▶ [PROBLEM DESCRIPTION] From the line with "This argument was" through the line with "number of black-hole", repeat the entries verbatim, both end lines included, and add nothing.

▶ [MATERIAL SUPPLIED]
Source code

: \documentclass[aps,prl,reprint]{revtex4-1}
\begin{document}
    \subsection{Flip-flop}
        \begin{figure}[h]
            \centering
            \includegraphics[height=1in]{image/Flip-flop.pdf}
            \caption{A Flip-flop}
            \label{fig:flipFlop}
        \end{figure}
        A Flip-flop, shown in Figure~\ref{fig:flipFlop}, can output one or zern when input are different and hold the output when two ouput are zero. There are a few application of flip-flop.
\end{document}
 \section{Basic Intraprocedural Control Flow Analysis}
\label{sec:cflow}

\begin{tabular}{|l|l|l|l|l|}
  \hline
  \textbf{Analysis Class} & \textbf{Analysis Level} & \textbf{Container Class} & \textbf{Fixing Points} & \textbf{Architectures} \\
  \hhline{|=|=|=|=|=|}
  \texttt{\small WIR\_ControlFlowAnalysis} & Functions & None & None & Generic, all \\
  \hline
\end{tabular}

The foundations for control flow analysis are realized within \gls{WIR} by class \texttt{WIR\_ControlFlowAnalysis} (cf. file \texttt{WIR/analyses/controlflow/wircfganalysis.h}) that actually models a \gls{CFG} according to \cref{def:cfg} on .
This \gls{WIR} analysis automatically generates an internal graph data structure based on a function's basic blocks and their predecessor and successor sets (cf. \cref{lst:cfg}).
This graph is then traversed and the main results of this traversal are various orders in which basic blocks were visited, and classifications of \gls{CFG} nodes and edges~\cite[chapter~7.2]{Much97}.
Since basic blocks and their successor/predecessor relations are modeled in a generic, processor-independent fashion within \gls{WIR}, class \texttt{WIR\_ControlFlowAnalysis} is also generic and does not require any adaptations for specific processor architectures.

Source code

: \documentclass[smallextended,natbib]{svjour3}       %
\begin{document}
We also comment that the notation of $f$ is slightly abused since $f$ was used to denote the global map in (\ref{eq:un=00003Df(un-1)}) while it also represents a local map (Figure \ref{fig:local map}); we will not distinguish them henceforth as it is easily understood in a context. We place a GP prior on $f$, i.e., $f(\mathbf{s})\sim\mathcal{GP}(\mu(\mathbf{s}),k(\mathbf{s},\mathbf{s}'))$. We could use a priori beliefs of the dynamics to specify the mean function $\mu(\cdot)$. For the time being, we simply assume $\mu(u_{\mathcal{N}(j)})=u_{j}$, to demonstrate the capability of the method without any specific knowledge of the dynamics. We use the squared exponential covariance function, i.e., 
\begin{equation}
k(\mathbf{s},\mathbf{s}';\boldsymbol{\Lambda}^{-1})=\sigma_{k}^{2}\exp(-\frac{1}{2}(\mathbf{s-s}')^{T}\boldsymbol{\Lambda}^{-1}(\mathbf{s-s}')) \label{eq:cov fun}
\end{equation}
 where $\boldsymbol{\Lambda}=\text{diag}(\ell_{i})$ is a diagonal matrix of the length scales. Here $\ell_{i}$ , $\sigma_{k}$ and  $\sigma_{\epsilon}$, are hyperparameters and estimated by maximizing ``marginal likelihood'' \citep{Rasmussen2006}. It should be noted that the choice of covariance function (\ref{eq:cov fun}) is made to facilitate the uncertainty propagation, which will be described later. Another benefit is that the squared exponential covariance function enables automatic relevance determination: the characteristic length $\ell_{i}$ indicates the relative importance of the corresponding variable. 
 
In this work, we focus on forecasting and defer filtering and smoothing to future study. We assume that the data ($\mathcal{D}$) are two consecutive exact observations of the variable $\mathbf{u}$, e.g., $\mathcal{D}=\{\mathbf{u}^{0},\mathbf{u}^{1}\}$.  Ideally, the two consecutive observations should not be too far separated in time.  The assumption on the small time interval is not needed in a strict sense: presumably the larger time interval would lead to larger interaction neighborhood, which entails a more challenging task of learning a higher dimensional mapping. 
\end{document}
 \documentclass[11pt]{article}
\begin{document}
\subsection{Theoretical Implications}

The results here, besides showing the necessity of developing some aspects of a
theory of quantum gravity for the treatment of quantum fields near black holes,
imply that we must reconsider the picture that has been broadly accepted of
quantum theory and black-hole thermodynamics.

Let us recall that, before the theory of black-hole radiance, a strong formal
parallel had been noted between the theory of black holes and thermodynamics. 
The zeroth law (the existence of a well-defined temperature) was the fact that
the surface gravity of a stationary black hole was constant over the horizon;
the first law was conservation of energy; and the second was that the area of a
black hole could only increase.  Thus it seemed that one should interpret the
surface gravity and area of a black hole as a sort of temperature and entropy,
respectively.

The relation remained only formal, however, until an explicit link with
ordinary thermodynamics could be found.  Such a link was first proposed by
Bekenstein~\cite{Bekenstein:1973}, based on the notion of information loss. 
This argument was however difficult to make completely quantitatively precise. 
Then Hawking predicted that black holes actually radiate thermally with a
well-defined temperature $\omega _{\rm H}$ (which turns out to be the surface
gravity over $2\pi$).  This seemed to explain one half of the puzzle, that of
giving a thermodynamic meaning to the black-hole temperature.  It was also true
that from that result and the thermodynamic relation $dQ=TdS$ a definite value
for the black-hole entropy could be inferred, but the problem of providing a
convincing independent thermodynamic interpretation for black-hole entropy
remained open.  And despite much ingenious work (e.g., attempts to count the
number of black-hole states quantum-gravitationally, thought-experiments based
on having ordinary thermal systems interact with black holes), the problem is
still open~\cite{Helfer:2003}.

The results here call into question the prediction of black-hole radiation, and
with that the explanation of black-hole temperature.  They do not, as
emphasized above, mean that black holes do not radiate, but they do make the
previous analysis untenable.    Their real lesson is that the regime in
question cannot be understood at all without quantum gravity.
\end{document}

▶ [ANSWER BOX]
This argument was however difficult to make completely quantitatively precise. 
Then Hawking predicted that black holes actually radiate thermally with a
well-defined temperature $\omega _{\rm H}$ (which turns out to be the surface
gravity over $2\pi$).  This seemed to explain one half of the puzzle, that of
giving a thermodynamic meaning to the black-hole temperature.  It was also true
that from that result and the thermodynamic relation $dQ=TdS$ a definite value
for the black-hole entropy could be inferred, but the problem of providing a
convincing independent thermodynamic interpretation for black-hole entropy
remained open.  And despite much ingenious work (e.g., attempts to count the
number of black-hole states quantum-gravitationally, thought-experiments based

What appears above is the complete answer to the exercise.